Task brief ->
Word for word, please copy the listing below, with its pictures left out.

**********

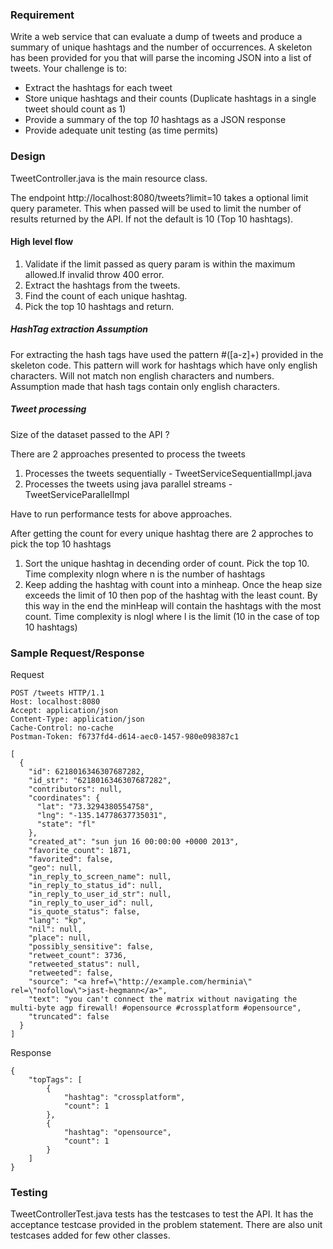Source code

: ### Requirement 

Write a web service that can evaluate a dump of tweets and produce a summary of unique hashtags and the number of occurrences. A skeleton has been provided for you that will parse the incoming JSON into a list of tweets. Your challenge is to:

- Extract the hashtags for each tweet
- Store unique hashtags and their counts (Duplicate hashtags in a single tweet should count as 1)
- Provide a summary of the top *10* hashtags as a JSON response
- Provide adequate unit testing (as time permits)

### Design 

TweetController.java is the main resource class.

The endpoint http://localhost:8080/tweets?limit=10 takes a optional limit query parameter. This when passed will be used to limit 
the number of results returned by the API. If not the default is 10 (Top 10 hashtags).

#### High level flow 

1. Validate if the limit passed as query param is within the maximum allowed.If invalid throw 400 error. 
2. Extract the hashtags from the tweets.
3. Find the count of each unique hashtag.
4. Pick the top 10 hashtags and return. 

##### HashTag extraction Assumption
For extracting the hash tags have used the pattern #([a-z]+) provided in the skeleton code. This pattern 
will work for hashtags which have only english characters. Will not match non english characters and numbers.
Assumption made that hash tags contain only english characters. 


##### Tweet processing

Size of the dataset passed to the API ? 

There are 2 approaches presented to process the tweets 

1. Processes the tweets sequentially - TweetServiceSequentialImpl.java
2. Processes the tweets using java parallel streams - TweetServiceParallelImpl

Have to run performance tests for above approaches. 

After getting the count for every unique hashtag there are 2 approches to pick the top 10 hashtags 
1. Sort the unique hashtag in decending order of count. Pick the top 10. Time complexity nlogn where n is the number of
hashtags
2. Keep adding the hashtag with count into a minheap. Once the heap size exceeds the limit of 10 then pop 
of the hashtag with the least count. By this way in the end the minHeap will contain the hashtags with the most count.
Time complexity is nlogl where l is the limit (10 in the case of top 10 hashtags)



### Sample Request/Response 

Request
```
POST /tweets HTTP/1.1
Host: localhost:8080
Accept: application/json
Content-Type: application/json
Cache-Control: no-cache
Postman-Token: f6737fd4-d614-aec0-1457-980e098387c1

[
  {
    "id": 6218016346307687282,
    "id_str": "6218016346307687282",
    "contributors": null,
    "coordinates": {
      "lat": "73.3294380554758",
      "lng": "-135.14778637735031",
      "state": "fl"
    },
    "created_at": "sun jun 16 00:00:00 +0000 2013",
    "favorite_count": 1871,
    "favorited": false,
    "geo": null,
    "in_reply_to_screen_name": null,
    "in_reply_to_status_id": null,
    "in_reply_to_user_id_str": null,
    "in_reply_to_user_id": null,
    "is_quote_status": false,
    "lang": "kp",
    "nil": null,
    "place": null,
    "possibly_sensitive": false,
    "retweet_count": 3736,
    "retweeted_status": null,
    "retweeted": false,
    "source": "<a href=\"http://example.com/herminia\" rel=\"nofollow\">jast-hegmann</a>",
    "text": "you can't connect the matrix without navigating the multi-byte agp firewall! #opensource #crossplatform #opensource",
    "truncated": false
  }
]
```
Response 
```
{
    "topTags": [
        {
            "hashtag": "crossplatform",
            "count": 1
        },
        {
            "hashtag": "opensource",
            "count": 1
        }
    ]
}
```



### Testing 

TweetControllerTest.java tests has the testcases to test the API. It has the acceptance testcase provided in the problem
statement. 
There are also unit testcases added for few other classes.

**********

Solution ->
Source code

: ### Requirement 

Write a web service that can evaluate a dump of tweets and produce a summary of unique hashtags and the number of occurrences. A skeleton has been provided for you that will parse the incoming JSON into a list of tweets. Your challenge is to:

- Extract the hashtags for each tweet
- Store unique hashtags and their counts (Duplicate hashtags in a single tweet should count as 1)
- Provide a summary of the top *10* hashtags as a JSON response
- Provide adequate unit testing (as time permits)

### Design 

TweetController.java is the main resource class.

The endpoint http://localhost:8080/tweets?limit=10 takes a optional limit query parameter. This when passed will be used to limit 
the number of results returned by the API. If not the default is 10 (Top 10 hashtags).

#### High level flow 

1. Validate if the limit passed as query param is within the maximum allowed.If invalid throw 400 error. 
2. Extract the hashtags from the tweets.
3. Find the count of each unique hashtag.
4. Pick the top 10 hashtags and return. 

##### HashTag extraction Assumption
For extracting the hash tags have used the pattern #([a-z]+) provided in the skeleton code. This pattern 
will work for hashtags which have only english characters. Will not match non english characters and numbers.
Assumption made that hash tags contain only english characters. 


##### Tweet processing

Size of the dataset passed to the API ? 

There are 2 approaches presented to process the tweets 

1. Processes the tweets sequentially - TweetServiceSequentialImpl.java
2. Processes the tweets using java parallel streams - TweetServiceParallelImpl

Have to run performance tests for above approaches. 

After getting the count for every unique hashtag there are 2 approches to pick the top 10 hashtags 
1. Sort the unique hashtag in decending order of count. Pick the top 10. Time complexity nlogn where n is the number of
hashtags
2. Keep adding the hashtag with count into a minheap. Once the heap size exceeds the limit of 10 then pop 
of the hashtag with the least count. By this way in the end the minHeap will contain the hashtags with the most count.
Time complexity is nlogl where l is the limit (10 in the case of top 10 hashtags)



### Sample Request/Response 

Request
```
POST /tweets HTTP/1.1
Host: localhost:8080
Accept: application/json
Content-Type: application/json
Cache-Control: no-cache
Postman-Token: f6737fd4-d614-aec0-1457-980e098387c1

[
  {
    "id": 6218016346307687282,
    "id_str": "6218016346307687282",
    "contributors": null,
    "coordinates": {
      "lat": "73.3294380554758",
      "lng": "-135.14778637735031",
      "state": "fl"
    },
    "created_at": "sun jun 16 00:00:00 +0000 2013",
    "favorite_count": 1871,
    "favorited": false,
    "geo": null,
    "in_reply_to_screen_name": null,
    "in_reply_to_status_id": null,
    "in_reply_to_user_id_str": null,
    "in_reply_to_user_id": null,
    "is_quote_status": false,
    "lang": "kp",
    "nil": null,
    "place": null,
    "possibly_sensitive": false,
    "retweet_count": 3736,
    "retweeted_status": null,
    "retweeted": false,
    "source": "<a href=\"http://example.com/herminia\" rel=\"nofollow\">jast-hegmann</a>",
    "text": "you can't connect the matrix without navigating the multi-byte agp firewall! #opensource #crossplatform #opensource",
    "truncated": false
  }
]
```
Response 
```
{
    "topTags": [
        {
            "hashtag": "crossplatform",
            "count": 1
        },
        {
            "hashtag": "opensource",
            "count": 1
        }
    ]
}
```



### Testing 

TweetControllerTest.java tests has the testcases to test the API. It has the acceptance testcase provided in the problem
statement. 
There are also unit testcases added for few other classes.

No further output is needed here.